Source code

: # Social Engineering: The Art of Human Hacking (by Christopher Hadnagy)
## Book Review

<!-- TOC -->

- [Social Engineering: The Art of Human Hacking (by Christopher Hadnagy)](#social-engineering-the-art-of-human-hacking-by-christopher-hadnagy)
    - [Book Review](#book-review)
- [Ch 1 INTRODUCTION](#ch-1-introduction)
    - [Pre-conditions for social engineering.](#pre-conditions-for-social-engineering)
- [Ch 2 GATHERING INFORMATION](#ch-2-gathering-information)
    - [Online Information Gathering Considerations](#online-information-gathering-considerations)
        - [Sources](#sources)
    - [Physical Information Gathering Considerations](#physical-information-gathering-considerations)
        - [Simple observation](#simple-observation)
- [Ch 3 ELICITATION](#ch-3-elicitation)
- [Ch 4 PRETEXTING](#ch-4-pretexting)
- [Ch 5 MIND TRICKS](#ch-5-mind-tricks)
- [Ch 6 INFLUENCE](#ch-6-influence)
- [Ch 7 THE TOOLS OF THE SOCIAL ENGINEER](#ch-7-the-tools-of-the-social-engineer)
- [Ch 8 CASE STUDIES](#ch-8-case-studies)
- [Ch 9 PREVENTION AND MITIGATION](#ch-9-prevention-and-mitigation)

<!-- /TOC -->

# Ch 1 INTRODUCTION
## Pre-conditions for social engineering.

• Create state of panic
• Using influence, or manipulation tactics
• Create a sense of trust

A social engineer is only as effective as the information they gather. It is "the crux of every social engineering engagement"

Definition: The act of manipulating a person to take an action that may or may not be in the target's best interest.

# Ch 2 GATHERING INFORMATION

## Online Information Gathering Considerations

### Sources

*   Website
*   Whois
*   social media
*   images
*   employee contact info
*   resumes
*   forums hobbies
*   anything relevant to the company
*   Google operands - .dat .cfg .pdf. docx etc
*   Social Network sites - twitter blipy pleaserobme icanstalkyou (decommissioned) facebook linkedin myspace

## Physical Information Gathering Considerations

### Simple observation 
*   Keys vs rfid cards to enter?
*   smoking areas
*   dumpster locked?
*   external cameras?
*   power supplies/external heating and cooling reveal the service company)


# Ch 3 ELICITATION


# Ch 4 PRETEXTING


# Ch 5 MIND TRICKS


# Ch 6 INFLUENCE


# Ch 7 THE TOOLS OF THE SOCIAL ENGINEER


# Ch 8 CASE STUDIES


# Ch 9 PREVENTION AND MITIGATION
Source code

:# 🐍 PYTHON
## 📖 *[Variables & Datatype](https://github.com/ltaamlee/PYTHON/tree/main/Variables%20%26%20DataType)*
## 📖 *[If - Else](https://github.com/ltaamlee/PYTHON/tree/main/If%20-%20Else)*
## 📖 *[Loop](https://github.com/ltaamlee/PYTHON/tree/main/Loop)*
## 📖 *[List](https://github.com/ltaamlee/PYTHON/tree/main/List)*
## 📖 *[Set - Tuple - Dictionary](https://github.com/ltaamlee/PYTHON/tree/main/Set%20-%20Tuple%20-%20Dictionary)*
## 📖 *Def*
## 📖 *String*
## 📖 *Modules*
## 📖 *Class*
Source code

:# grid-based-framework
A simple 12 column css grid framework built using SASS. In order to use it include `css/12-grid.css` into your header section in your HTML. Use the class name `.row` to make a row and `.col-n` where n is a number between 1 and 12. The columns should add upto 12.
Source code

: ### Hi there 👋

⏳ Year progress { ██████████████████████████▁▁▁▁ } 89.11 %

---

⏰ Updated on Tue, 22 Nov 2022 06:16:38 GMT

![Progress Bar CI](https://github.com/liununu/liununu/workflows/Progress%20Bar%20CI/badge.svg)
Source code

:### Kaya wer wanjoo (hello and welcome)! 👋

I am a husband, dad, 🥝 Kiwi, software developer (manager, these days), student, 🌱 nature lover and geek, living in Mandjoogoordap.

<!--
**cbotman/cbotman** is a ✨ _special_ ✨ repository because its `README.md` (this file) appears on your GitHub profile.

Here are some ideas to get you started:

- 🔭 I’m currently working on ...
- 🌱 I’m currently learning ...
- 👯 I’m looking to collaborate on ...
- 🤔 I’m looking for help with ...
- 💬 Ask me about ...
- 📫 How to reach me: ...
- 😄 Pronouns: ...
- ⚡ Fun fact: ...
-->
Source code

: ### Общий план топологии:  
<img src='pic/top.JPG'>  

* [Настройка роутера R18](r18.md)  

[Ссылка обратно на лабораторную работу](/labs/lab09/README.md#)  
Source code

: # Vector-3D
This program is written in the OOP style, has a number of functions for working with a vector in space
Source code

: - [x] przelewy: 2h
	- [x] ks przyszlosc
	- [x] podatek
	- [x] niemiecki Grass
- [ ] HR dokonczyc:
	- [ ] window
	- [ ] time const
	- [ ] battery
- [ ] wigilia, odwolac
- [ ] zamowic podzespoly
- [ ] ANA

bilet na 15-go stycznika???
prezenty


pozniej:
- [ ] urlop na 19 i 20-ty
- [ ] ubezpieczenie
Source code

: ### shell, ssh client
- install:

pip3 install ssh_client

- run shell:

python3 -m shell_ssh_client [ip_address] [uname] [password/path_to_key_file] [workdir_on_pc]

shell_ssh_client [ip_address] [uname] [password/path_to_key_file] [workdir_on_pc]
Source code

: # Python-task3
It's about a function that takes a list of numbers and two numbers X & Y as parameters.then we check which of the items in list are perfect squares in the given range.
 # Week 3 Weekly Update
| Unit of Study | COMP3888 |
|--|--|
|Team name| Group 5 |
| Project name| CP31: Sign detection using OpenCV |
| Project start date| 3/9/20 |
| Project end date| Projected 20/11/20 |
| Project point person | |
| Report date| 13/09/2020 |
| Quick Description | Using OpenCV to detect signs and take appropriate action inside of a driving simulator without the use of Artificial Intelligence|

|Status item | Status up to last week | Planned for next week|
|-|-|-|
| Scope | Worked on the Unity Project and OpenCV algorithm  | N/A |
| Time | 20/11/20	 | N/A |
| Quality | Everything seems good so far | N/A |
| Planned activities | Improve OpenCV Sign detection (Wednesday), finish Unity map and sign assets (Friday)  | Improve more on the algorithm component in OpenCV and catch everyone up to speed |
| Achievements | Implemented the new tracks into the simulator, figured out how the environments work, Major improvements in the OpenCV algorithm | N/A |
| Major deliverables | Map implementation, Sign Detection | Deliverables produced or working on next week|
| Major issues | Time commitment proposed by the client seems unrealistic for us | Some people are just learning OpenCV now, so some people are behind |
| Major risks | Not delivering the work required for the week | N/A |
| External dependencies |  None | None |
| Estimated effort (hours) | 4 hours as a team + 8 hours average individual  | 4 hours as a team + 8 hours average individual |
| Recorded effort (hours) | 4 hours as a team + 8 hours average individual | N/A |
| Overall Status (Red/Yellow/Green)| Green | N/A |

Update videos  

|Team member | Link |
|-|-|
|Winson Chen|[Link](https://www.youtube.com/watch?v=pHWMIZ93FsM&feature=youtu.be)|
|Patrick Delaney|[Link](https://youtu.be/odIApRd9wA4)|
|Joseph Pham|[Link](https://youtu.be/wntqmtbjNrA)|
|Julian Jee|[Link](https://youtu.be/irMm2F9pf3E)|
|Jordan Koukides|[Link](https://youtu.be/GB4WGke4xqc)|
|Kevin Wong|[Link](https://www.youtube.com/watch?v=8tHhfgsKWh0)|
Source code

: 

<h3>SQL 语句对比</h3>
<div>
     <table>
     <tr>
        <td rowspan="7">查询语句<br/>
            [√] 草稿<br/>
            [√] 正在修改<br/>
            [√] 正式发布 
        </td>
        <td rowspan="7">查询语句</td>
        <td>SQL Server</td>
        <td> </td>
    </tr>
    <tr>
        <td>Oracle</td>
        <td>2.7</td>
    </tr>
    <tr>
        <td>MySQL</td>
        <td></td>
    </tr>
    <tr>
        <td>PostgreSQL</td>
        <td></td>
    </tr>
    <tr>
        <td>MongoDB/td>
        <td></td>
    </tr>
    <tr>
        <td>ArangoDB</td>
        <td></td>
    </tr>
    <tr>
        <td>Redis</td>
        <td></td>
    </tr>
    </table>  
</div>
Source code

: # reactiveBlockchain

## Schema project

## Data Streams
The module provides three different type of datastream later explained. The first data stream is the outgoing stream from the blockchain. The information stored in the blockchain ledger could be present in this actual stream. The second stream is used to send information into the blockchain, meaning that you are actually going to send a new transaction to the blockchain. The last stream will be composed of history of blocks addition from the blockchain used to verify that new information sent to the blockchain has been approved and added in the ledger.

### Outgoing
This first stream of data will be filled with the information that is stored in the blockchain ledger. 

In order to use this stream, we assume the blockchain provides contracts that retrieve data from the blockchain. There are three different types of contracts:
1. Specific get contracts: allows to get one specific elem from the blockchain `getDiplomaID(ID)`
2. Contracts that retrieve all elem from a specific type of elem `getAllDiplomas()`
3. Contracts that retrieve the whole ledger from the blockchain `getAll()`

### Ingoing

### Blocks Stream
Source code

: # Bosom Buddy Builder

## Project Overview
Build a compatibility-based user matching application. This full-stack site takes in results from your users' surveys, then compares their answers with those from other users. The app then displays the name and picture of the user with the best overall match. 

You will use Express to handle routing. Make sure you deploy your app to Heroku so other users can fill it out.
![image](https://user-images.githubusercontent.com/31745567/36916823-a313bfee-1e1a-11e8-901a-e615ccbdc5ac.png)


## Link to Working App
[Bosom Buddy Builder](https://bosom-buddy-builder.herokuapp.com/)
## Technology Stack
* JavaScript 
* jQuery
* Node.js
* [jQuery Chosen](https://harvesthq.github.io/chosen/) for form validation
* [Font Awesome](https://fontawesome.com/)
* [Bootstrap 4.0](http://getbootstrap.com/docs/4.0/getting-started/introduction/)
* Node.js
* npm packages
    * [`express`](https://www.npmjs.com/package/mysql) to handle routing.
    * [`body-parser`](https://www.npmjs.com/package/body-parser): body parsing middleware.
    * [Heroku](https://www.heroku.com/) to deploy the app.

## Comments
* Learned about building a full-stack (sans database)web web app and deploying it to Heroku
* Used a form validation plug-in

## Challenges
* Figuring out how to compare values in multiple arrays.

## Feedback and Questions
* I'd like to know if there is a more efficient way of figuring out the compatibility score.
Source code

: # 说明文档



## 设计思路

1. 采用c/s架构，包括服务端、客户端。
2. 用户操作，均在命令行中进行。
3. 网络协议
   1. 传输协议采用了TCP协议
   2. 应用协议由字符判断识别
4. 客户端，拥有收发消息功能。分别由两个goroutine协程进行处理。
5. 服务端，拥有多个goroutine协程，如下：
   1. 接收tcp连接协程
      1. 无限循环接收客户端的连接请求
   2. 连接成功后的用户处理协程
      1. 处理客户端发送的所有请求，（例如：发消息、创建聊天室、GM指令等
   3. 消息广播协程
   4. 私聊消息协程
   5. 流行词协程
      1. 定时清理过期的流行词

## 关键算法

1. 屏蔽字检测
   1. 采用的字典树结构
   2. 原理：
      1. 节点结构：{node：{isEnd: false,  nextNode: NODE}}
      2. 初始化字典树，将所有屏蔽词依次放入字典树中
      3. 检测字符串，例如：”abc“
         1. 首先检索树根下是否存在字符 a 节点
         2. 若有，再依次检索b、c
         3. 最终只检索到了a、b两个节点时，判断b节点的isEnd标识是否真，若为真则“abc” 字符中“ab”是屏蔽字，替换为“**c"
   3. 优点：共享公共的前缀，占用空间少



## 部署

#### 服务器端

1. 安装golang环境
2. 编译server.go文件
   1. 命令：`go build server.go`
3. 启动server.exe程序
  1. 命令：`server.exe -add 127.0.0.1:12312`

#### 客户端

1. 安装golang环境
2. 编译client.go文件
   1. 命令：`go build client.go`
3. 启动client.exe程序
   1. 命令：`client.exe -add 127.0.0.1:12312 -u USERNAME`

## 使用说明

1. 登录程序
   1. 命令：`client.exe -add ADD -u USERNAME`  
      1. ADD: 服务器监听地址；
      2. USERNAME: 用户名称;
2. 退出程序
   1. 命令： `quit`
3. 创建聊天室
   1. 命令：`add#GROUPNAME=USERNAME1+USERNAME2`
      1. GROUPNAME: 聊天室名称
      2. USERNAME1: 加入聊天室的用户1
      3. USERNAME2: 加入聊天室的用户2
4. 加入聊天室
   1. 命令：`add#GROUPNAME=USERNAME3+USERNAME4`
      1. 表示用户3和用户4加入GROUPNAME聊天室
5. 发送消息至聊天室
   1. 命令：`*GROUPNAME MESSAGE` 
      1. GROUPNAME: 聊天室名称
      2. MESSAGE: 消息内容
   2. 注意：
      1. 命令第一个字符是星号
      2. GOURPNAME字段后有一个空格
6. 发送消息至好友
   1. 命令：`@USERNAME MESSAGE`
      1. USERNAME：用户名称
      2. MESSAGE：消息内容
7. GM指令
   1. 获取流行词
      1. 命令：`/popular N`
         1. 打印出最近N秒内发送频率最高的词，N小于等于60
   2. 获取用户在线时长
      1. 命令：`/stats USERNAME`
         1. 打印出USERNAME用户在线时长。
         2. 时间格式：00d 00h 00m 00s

**Required action**
Print, exactly as given, the lines from the one with "3. 启动client.exe程序" through the last line of the material above, and no others.

**Response to the task**
3. 启动client.exe程序
   1. 命令：`client.exe -add 127.0.0.1:12312 -u USERNAME`

## 使用说明

1. 登录程序
   1. 命令：`client.exe -add ADD -u USERNAME`  
      1. ADD: 服务器监听地址；
      2. USERNAME: 用户名称;
2. 退出程序
   1. 命令： `quit`
3. 创建聊天室
   1. 命令：`add#GROUPNAME=USERNAME1+USERNAME2`
      1. GROUPNAME: 聊天室名称
      2. USERNAME1: 加入聊天室的用户1
      3. USERNAME2: 加入聊天室的用户2
4. 加入聊天室
   1. 命令：`add#GROUPNAME=USERNAME3+USERNAME4`
      1. 表示用户3和用户4加入GROUPNAME聊天室
5. 发送消息至聊天室
   1. 命令：`*GROUPNAME MESSAGE` 
      1. GROUPNAME: 聊天室名称
      2. MESSAGE: 消息内容
   2. 注意：
      1. 命令第一个字符是星号
      2. GOURPNAME字段后有一个空格
6. 发送消息至好友
   1. 命令：`@USERNAME MESSAGE`
      1. USERNAME：用户名称
      2. MESSAGE：消息内容
7. GM指令
   1. 获取流行词
      1. 命令：`/popular N`
         1. 打印出最近N秒内发送频率最高的词，N小于等于60
   2. 获取用户在线时长
      1. 命令：`/stats USERNAME`
         1. 打印出USERNAME用户在线时长。
         2. 时间格式：00d 00h 00m 00s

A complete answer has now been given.